During the quarter, Getinge appointed Pernille Fabricius as new Chief Financial Officer (CFO) of the Group. Pernille Fabricius will be part of Getinge Group management and will succeed Ulf Grunander, who has decided to retire after 23 years as CFO of Getinge. Pernille Fabricius brings a broad finance toolbox with solid international experience from all areas of the CFO function. She most recently served as an independent advisor to Silverfleet Capital among others. Previously, she has served as Global CFO of Damco International (part of AP Møller Maersk), Group CFO and Partner of TMF Group and Senior Vice President of ISS World Services A/S. Pernille is a Danish citizen and has been based in such cities as London, Dubai and the Hague. She holds an MSc in Auditing and Accounting, an MSc in Finance, an MBA and a LLM in European Union Law from CBS in Copenhagen and Leicester University in the UK. Pernille will assume her new position as CFO of Getinge Group on February 22, 2016. Ulf will continue to contribute to the Group as a senior advisor up until the 2016 Annual General Meeting.

FINANCIAL POSITION

Operating cash flow for the full-year amounted to SEK 3,458 M (3,473), corresponding to a cash conversion of 66,7% (72,9%). Taxes paid during the year amounted to SEK -858 M (-790). The Group's cash and cash equivalents amounted to SEK 1,468 M compared with SEK 1,482 M in December 2014. Interest-bearing net debt at the end of the period amounted to SEK 22,867 M compared with SEK 22,541 M in December 2014. Cash flow was impacted by dividends to shareholders, including non-controlling interests, amounting to SEK -691 M (-993) and by net investments of SEK -1,352 M (-1,166). The equity/assets ratio amounted to 36.8%, compared with 35.4% in December 2014.

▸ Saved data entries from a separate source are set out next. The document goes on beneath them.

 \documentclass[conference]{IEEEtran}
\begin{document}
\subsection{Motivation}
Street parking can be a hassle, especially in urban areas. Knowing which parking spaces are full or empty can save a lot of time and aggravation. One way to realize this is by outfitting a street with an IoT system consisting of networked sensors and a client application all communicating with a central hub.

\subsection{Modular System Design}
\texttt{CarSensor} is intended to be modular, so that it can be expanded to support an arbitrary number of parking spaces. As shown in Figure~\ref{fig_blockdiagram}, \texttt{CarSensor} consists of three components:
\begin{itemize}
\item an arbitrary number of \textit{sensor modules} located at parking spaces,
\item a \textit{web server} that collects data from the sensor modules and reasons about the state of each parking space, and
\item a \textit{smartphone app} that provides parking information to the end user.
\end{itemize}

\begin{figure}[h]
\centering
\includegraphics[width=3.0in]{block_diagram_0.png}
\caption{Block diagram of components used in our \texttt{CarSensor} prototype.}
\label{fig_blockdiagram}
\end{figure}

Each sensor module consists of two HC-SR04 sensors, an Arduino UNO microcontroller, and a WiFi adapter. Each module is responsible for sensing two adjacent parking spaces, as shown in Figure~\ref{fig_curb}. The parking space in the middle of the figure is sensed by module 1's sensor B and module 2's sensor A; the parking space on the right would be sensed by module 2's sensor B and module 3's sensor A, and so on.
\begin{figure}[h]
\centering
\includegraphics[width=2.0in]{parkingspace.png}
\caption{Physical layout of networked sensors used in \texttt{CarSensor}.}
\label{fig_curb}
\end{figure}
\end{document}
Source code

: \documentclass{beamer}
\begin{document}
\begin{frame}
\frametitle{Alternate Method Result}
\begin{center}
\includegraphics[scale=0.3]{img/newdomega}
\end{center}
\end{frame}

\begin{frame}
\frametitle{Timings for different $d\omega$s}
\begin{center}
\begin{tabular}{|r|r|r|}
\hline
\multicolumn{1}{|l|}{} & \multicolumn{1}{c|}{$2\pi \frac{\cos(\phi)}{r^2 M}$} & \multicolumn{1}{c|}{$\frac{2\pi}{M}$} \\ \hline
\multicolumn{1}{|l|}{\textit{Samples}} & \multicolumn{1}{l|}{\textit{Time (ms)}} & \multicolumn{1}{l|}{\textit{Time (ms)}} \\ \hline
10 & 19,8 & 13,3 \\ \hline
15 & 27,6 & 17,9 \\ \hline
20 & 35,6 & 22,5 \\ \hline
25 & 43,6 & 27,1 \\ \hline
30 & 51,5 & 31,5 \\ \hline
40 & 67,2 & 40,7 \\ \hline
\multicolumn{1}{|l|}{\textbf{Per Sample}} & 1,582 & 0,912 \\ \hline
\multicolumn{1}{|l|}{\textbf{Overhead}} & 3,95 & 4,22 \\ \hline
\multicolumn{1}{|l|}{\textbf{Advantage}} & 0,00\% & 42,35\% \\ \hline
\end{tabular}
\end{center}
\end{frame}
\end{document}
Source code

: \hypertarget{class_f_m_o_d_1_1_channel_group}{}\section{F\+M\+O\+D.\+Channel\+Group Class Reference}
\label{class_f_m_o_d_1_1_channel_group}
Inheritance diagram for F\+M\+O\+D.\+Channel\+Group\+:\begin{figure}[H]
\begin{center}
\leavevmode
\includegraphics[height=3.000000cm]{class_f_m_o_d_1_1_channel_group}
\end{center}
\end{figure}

NET SALES AND EBITA MARGIN

Medical Systems business area

The Medical Systems product range includes operating room equipment, intensive care units and cath labs, instruments and implants for cardiovascular surgery, anesthesia equipment and ventilators, as well as advanced products for the minimally invasive treatment of cardiovascular diseases.

ORDER INTAKE

The organic order intake fell during the quarter and the decline amounted to -2.1% (4.2). The negative trend was primarily driven by a weak order intake in the Surgical Workplaces division and parts of the Cardiovascular division, where Atrium in particular reported a weak order intake for the quarter. However, the order intake in the Critical Care division was favorable. In terms of geographic performance, the order intake was generally positive in the Western European market, with an organic year-on-year increase of 1.5%. The Nordic countries performed particularly well during the quarter. The order intake also increased 1.6% in the North American market, mainly driven by a positive order intake in Canada. Performance in the US was in line with the preceding year. In the markets outside Western Europe and North America, the order intake was weak, down -8.0%. The trend in the BRIC countries was in line with the third quarter, with an increase in India and China, but continued challenges in Brazil and Russia.

ORDER INTAKE PER MARKET

Order Intake, MSEK Q4
2015
Q4
2014
Change
%*
Jan-Dec
2015
Jan-Dec
2014
Change
%*
Western Europe 1 301 1 265 1.5% 4 499 4 259 1.3%
USA and Canada 1 596 1 391 1.6% 6 031 4 741 5.0%
Rest of the world 1 567 1 633 -8.0% 5 505 5 061 -0.5%
Business Area total 4 464 4 289 -2.1% 16 035 14 061 1.9%

* adjusted for currency rates, acquisitions and divestments

RESULTS

Medical Systems' net sales increased organically by 3.1% (0.8). The business area reported a positive sales trend in all product segments, with particularly high sales noted in the Cardiovascular division. The exception was sales for Atrium which were adversely affected by the Consent Decree with the FDA.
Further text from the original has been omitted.